The Senators’ bill, S-233/504, implements the recommendations of the New Jersey Commission to Review Criminal Sentencing for amending the special probation statute that governs the drug courts. Specifically, the bill would amend the special probation statute to expand eligibility for the program, authorize out-patient treatment under certain circumstances, and permit courts to reduce drug enforcement and demand reduction (DEDR) fines under certain circumstances.
“The drug courts succeed because the program emphasizes treatment over punishment for drug users,” said Senator Turner. “We should be making every effort to expand this program, because treatment is the most effective way of rehabilitating these individuals. The goal of our criminal justice system should not be to punish, but to prevent crimes from happening again.”
Senator Adler added, “New Jersey’s drug courts have become one of the most successful parts of the State’s criminal justice system. Their treatment program is four times more effective in preventing repeat offenses than jail, costs less and addresses the underlying problem of addiction that lead to the crime in the first place. We need to expand access to the Drug Courts so that we can provide even more drug offenders with treatment.”
The bill would make four changes to the current law. First, it would amend eligibility criteria to clarify that there are two tracks to getting into the special probation program and to bar a person from drug court where they have two or more convictions for a 1st, 2nd, or 3rd degree crime if at least one of the prior convictions is a 1st or 2nd degree crime, but allow them to participate if that person has two or more prior 3rd degree convictions, subject to the prosecutor’s veto.
“Given that the treatment program is aimed at ending the underlying addiction that led to these crimes, prosecutors should have more flexibility in determining if the drug court system is a better option,” said Senator Adler.
Second, the bill would amend treatment conditions to eliminate the requirement that a person who receives special probation be sentenced to a period of inpatient treatment for six months and replace with judicial discretion to determine whether placement should be residential or nonresidential after a substance abuse evaluation.
“The benefits of allowing outpatient treatment are twofold – those people with less severe addictions will be able to keep a job while going through treatment and more inpatient beds will be freed up for people with more severe addictions,” explained Senator Turner.
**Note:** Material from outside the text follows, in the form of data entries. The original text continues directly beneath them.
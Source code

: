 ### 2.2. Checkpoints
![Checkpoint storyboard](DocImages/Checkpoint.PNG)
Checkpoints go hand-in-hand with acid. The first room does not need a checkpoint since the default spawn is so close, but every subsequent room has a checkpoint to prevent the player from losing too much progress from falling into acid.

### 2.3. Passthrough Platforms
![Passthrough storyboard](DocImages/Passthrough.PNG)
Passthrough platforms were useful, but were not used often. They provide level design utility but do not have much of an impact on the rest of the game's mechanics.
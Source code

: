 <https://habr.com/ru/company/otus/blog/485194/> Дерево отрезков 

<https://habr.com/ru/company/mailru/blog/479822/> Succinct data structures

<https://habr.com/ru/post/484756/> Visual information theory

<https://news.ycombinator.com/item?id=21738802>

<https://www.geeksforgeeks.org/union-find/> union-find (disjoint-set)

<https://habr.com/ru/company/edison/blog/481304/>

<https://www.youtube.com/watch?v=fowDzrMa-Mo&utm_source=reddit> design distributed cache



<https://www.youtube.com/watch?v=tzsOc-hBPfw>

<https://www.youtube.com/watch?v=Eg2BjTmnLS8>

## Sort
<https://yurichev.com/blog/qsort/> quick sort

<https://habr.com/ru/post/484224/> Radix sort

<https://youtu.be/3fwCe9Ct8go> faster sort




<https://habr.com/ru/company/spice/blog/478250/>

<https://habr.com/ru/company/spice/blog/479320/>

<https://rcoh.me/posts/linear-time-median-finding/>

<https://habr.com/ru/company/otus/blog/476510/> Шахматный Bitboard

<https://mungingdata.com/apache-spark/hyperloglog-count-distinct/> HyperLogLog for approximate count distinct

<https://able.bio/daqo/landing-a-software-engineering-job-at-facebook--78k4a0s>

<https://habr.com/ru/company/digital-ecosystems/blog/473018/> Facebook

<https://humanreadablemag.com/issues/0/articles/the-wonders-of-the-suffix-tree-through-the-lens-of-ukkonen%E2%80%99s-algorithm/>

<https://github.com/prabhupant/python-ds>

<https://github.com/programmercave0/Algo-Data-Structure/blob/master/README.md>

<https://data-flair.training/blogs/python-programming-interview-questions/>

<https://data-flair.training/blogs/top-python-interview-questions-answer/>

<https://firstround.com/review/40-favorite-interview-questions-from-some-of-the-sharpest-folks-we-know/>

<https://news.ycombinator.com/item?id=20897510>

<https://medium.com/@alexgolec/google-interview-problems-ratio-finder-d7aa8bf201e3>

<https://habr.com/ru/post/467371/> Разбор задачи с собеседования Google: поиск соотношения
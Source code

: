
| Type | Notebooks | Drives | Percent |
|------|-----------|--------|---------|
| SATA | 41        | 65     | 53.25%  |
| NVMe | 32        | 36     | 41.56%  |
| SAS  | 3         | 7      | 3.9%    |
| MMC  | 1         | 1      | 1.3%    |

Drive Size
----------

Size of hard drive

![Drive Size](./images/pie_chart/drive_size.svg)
Third, the bill would amend discharge provisions to provide for early discharge from the 5-year special probation term if the person makes exemplary progress in the course of treatment, upon recommendation of the supervising probation officer or court’s own motion if the person: 1) has satisfactorily completed the treatment program; 2) has served at least two years of special probation; 3) did not commit a substantial violation of special probation within the preceding 12 months; and 4) is not likely to relapse or commit an offense if probation supervision and related services are discontinued.
And finally, the bill would amend penalty provisions to allow the court to reduce the DEDR fines by 50% if the offender completes the program and, in cases where the collection of the penalty will cause extreme financial hardship, reduce it by up to another 50%.
Senator Turner said that the changes to the drug court program outlined in this bill would expand the program by a third, allowing about 400 more people to participate in the program each year.
The bill passed the Committee by a vote of 8-1 and now goes to the full Senate for consideration.